The findings of this study provide valuable insights for the development of drugs targeting biased μ-opioid receptor signaling pathways. In elderly patients undergoing VATS, oliceridine achieves effective analgesia while producing minimal opioid-related emesis, supporting its potential to dissociate analgesic effects from adverse side effects. Future research can focus on developing agonists with higher selectivity and evaluating their benefits in vulnerable patients at high risk of nausea, vomiting, respiratory depression and oversedation,32 as well as integrating biased agonists into multimodal analgesic regimens to optimize pain management and reduce opioid-related complications.

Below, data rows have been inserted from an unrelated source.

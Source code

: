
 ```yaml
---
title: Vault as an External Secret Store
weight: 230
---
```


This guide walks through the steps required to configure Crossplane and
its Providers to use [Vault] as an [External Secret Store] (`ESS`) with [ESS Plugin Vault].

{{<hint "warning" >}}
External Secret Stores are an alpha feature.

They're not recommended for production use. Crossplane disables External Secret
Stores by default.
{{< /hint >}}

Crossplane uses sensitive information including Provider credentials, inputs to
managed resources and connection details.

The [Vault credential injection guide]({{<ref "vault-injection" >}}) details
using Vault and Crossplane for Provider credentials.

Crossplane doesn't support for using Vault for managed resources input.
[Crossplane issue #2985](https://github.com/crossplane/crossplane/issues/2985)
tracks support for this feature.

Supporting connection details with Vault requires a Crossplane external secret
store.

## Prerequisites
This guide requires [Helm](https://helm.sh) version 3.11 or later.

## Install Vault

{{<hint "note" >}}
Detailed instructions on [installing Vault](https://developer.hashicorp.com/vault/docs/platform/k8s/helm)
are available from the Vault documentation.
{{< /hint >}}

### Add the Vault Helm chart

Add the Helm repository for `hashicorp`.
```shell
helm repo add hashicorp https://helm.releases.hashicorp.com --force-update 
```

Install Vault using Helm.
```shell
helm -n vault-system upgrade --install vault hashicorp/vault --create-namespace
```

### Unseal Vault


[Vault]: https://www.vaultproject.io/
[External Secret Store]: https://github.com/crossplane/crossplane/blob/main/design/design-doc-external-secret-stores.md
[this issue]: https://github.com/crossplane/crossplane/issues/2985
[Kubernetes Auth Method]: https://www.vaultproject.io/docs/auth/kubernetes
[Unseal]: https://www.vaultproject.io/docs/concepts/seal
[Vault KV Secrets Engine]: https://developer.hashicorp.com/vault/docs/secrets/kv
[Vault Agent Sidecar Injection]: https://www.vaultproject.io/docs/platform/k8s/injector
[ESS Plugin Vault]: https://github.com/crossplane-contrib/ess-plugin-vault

This study has several limitations. The observed treatment effect (14.1% absolute difference) in our study might be smaller than the anticipated 20% absolute difference from our pilot study, and consequently, further studies are needed to confirm the clinical effectiveness of this analgesic strategy. Second, the study only evaluated NRS scores during coughing, as defined by the SAME endpoint, and did not assess NRS scores at rest. Third, chronic pain after VATS also requires attention; however, we only evaluated the efficacy of oliceridine in acute pain treatment and did not address its impact on chronic pain. Finally, the single-center design may limit the generalizability of our findings.
Conclusion
In elderly patients undergoing thoracoscopic lung resection, oliceridine was associated with a higher proportion of achieving SAME within the first 3 PODs and improved early recovery outcomes as evidenced by higher QoR-15 scores, earlier ambulation, and reduced rescue analgesia needs, with no compromise to safety. These findings support oliceridine as a valuable and well-tolerated opioid option within multimodal analgesic strategies for this population, offering effective pain control while meaningful reducing PONV.
Data Sharing Statement
The study data can be provided by contacting the corresponding author ([email protected]; Heliang Sun) on reasonable request.
Ethics Approval and Consent to Participate
This study was approved by The First Affiliated Hospital of Nanjing Medical University (2024-SR-793), and written informed consents were obtained from all patients.
Author Contributions
All authors made a significant contribution to the work reported, whether that is in the conception, study design, execution, acquisition of data, analysis and interpretation, or in all these areas; took part in drafting, revising or critically reviewing the article; gave final approval of the version to be published; have agreed on the journal to which the article has been submitted; and agree to be accountable for all aspects of the work.
Funding
This work was supported by the National Natural Science Foundation of China (Grant No. 82371283).
Disclosure
The authors declare no conflict of interest.